Losing weight for some people can be a difficult task with many obstacles that need to be negotiated along the way. It is always advisable to get checked by your doctor before you embark on a diet plan just to make sure there are no underlying health issues that need to be addressed.
Firstly we need to look at our diet. It should be a clean diet consisting of fruit and vegetables, meat and potato, rice and pasta’s. Just think ‘natural’. As a rule, if it’s a natural food, eg it grows in the ground, on a tree etc then the chances are it is good for you and certainly not on our ‘stay away from’ list!
You should also be eating regularly and if possible at the same times daily.
Do not skip meals and do not go without food for long periods of time, say over 4 hours. There is a reason for this, let me explain.
If you normally eat irregular, for example, you often skip breakfast, then your body needs to learn how to accommodate your eating patterns. Skipping breakfast is very bad. You have gone all night without eating and your body needs something to convert to energy but alas you skipped breakfast and therefore your body has no food to convert to energy.
This may seem like a great plan to lose weight because your body then needs to go into storage to find a source of energy but the negatives far outweigh the positives. Without regular food your body will slow down and conserve energy because it knows it needs too. When you do eat, your body will know that it may not get fed again for awhile and thus will not only slow you down, so that energy is conserved, but also will store the calories you just ate ready for when you do need them.
You must eat regular and change the whole process of your body and the way it produces and conserves energy. If you keep to a pattern, eating regularly throughout the day, you will soon find that you have a lot more energy to use because your body now knows it is going to get fed often and no longer needs to slow down or store energy, thus allowing it to be used immediately. This will certainly improve your whole sense of well being, allowing you to feel more alive than you had previously done so.
You don’t need to eat big, but just eat something! Cereal, toast or fruit for breakfast is a great start. Breakfast is one of the most important meals of the day and one of the reasons for this is because you have just slept for on average 8 hours, your body desperately needs something otherwise the slowing down process will begin.
Your evening meal is also very important towards your goal of losing weight. When you go to bed, any food that has been eaten will not get the chance to convert to energy, since your body certainly wont need it whilst you lie in bed, unless you sleep walk of course!
Sugars and fats should be avoided in the evening. If you have become accustomed to eating late, then continue to do so by all means but watch what you eat more carefully. Substituting Fruit or cereal for late night chocolate will make a lot of difference towards your goal of losing weight.

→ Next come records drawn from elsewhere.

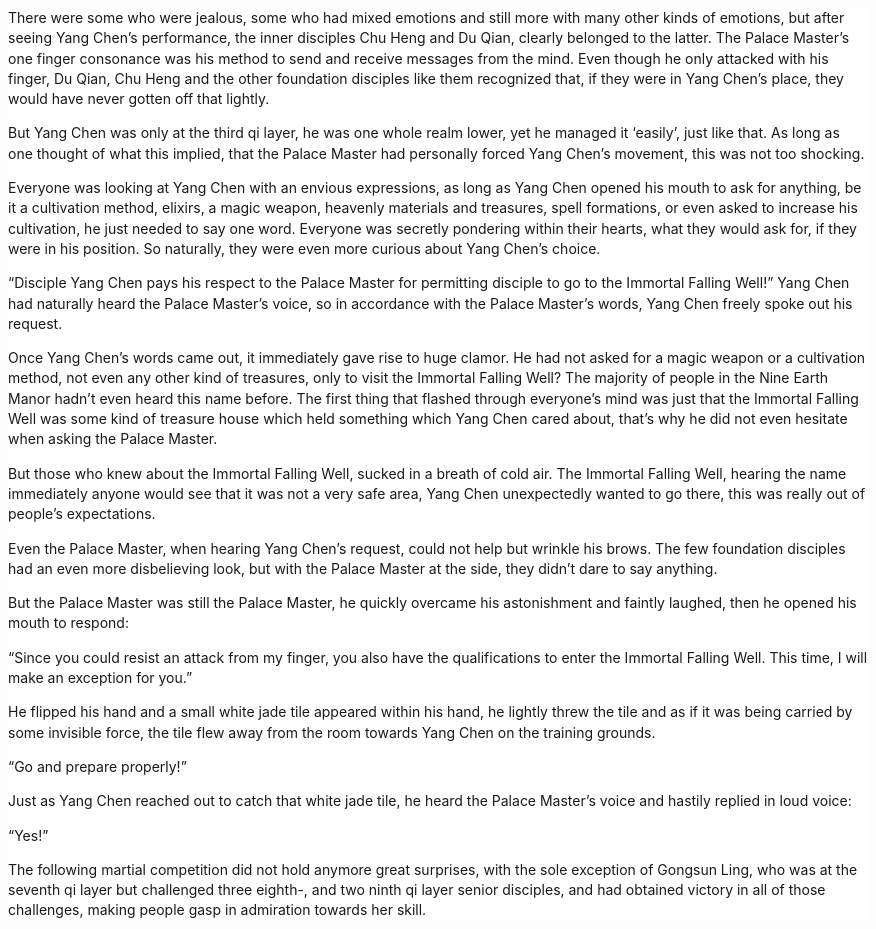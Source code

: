 There were some who were jealous, some who had mixed emotions and still more with many other kinds of emotions, but after seeing Yang Chen’s performance, the inner disciples Chu Heng and Du Qian, clearly belonged to the latter. The Palace Master’s one finger consonance was his method to send and receive messages from the mind. Even though he only attacked with his finger, Du Qian, Chu Heng and the other foundation disciples like them recognized that, if they were in Yang Chen’s place, they would have never gotten off that lightly.

But Yang Chen was only at the third qi layer, he was one whole realm lower, yet he managed it ‘easily’, just like that. As long as one thought of what this implied, that the Palace Master had personally forced Yang Chen’s movement, this was not too shocking.

Everyone was looking at Yang Chen with an envious expressions, as long as Yang Chen opened his mouth to ask for anything, be it a cultivation method, elixirs, a magic weapon, heavenly materials and treasures, spell formations, or even asked to increase his cultivation, he just needed to say one word. Everyone was secretly pondering within their hearts, what they would ask for, if they were in his position. So naturally, they were even more curious about Yang Chen’s choice.

“Disciple Yang Chen pays his respect to the Palace Master for permitting disciple to go to the Immortal Falling Well!” Yang Chen had naturally heard the Palace Master’s voice, so in accordance with the Palace Master’s words, Yang Chen freely spoke out his request.

Once Yang Chen’s words came out, it immediately gave rise to huge clamor. He had not asked for a magic weapon or a cultivation method, not even any other kind of treasures, only to visit the Immortal Falling Well? The majority of people in the Nine Earth Manor hadn’t even heard this name before. The first thing that flashed through everyone’s mind was just that the Immortal Falling Well was some kind of treasure house which held something which Yang Chen cared about, that’s why he did not even hesitate when asking the Palace Master.

But those who knew about the Immortal Falling Well, sucked in a breath of cold air. The Immortal Falling Well, hearing the name immediately anyone would see that it was not a very safe area, Yang Chen unexpectedly wanted to go there, this was really out of people’s expectations.

Even the Palace Master, when hearing Yang Chen’s request, could not help but wrinkle his brows. The few foundation disciples had an even more disbelieving look, but with the Palace Master at the side, they didn’t dare to say anything.

But the Palace Master was still the Palace Master, he quickly overcame his astonishment and faintly laughed, then he opened his mouth to respond:

“Since you could resist an attack from my finger, you also have the qualifications to enter the Immortal Falling Well. This time, I will make an exception for you.”

He flipped his hand and a small white jade tile appeared within his hand, he lightly threw the tile and as if it was being carried by some invisible force, the tile flew away from the room towards Yang Chen on the training grounds.

“Go and prepare properly!”

Just as Yang Chen reached out to catch that white jade tile, he heard the Palace Master’s voice and hastily replied in loud voice:

“Yes!”

The following martial competition did not hold anymore great surprises, with the sole exception of Gongsun Ling, who was at the seventh qi layer but challenged three eighth-, and two ninth qi layer senior disciples, and had obtained victory in all of those challenges, making people gasp in admiration towards her skill.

There is no point me trying to push you towards exercising at this moment. You may not have the time, or you may not have the desire or will but i can tell you that is mostly because your body is still currently in conservation mode.
If you follow my advice for the next 3 weeks, you can then start looking at ways of incorporating some type of physical activity because that is when you will want too. You will feel more alive, you will have lost weight and therefore be gaining self esteem and confidence, but most of all your energy levels will be through the roof thanks to your new regular eating diet plan and you will feel ready and up for it!